Tell me a little about what you do every day.
The type of work we do is more or less heating and ventilation. We also get into some architecture sheet metal such as gutters, downspouts and copper roofs. It’s a very rewarding trade.
We also get into special fabrications: fume hoods, range hoods for cooking and different types of wheeled janitor carts and table carts.
You said you found your work very rewarding. Why?
We are one of the few trades that builds things from scratch. We take flat sheets of metal and form it into something worthwhile. I like the variety of work that we get into. One day, we could be building a stainless steel sink. The next day we might be putting in an air-handling unit or a heating and air conditioning unit.
What are some of the more unusual things your shop has built?
I think that at one time our shop built a stainless steel enclosure for a popcorn machine at the Assembly Hall. Years ago, when they had the Prairie State Games here, our shop made an Olympic torch out of stainless steel, and it had a burner in it. I was kind of proud of that. Somebody in our shop designed it.
Tell me a little bit about your educational background.
I graduated from Champaign Central High School. I went to a real small college for two years, the University of South Dakota at Springfield. I played basketball and played football there. In that whole school, there were only maybe eight black kids, me being one. It was a little different and took some adjusting.
What is the mission of the National Council of African-American Men?
The main focus is to create a more positive image of black males.
We also have a community summit to talk about different problems and issues and try to come up with solutions. The summit has expanded to what we call now the Black Male Symposium. Parkland College is spearheading that. The symposium brings together different organizations from the community, such as NCAM, NAACP, the National Council of Negro Women and the United Way. We try to get the police chiefs involved too.
What types of issues is NCAM working on?
We are trying to come up with an action plan to address the large amount of black males in the criminal justice system and other problems plaguing the minority community. Maybe if we get different minds together we can come up with something that can make a difference.
Does NCAM do other outreach programs?
One of the things that we have done is give scholarships to boys who are being good role models.
Every summer, we have a couple of campouts for boys between the ages of 8 and 14. We’ve been averaging 27 to 30 kids; we’ve been doing it for probably seven years. One of the purposes is to try to introduce them to the outdoors: fishing, pitching tents, telling stories at the campfire.
We also try to give them a little black history or give them a male perspective, since a lot of these boys don’t have fathers around. On occasion, we have a speaker come and talk to them.
During the summer, we also build a float for the Fourth of July parade. This is for girls and boys.
At Douglass Center, we’re involved with the Easter Egg Hunt. We actually hide the eggs, help supervise the kids and support the hunt.

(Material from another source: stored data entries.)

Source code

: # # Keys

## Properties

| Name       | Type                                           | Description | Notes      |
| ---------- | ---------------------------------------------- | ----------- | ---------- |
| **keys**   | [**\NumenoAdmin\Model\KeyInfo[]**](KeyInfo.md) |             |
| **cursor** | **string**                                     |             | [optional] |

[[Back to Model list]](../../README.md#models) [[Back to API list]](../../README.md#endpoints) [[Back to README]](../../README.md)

This year we are hoping to have a soapbox derby where we actually build cars and race them in teams. We try to introduce these kids to different things. If they’re not skilled at sports, maybe they’re skilled at designing something or working with their hands.
We mentor kids, but each guy does it in his own way. I have taken seven or eight kids to Ag Day and to basketball games. Some of the men may drop in at the schools and sit in on a class. I think if the kids see more men that are out there doing the right thing, maybe it will influence some kids not to go on the negative side.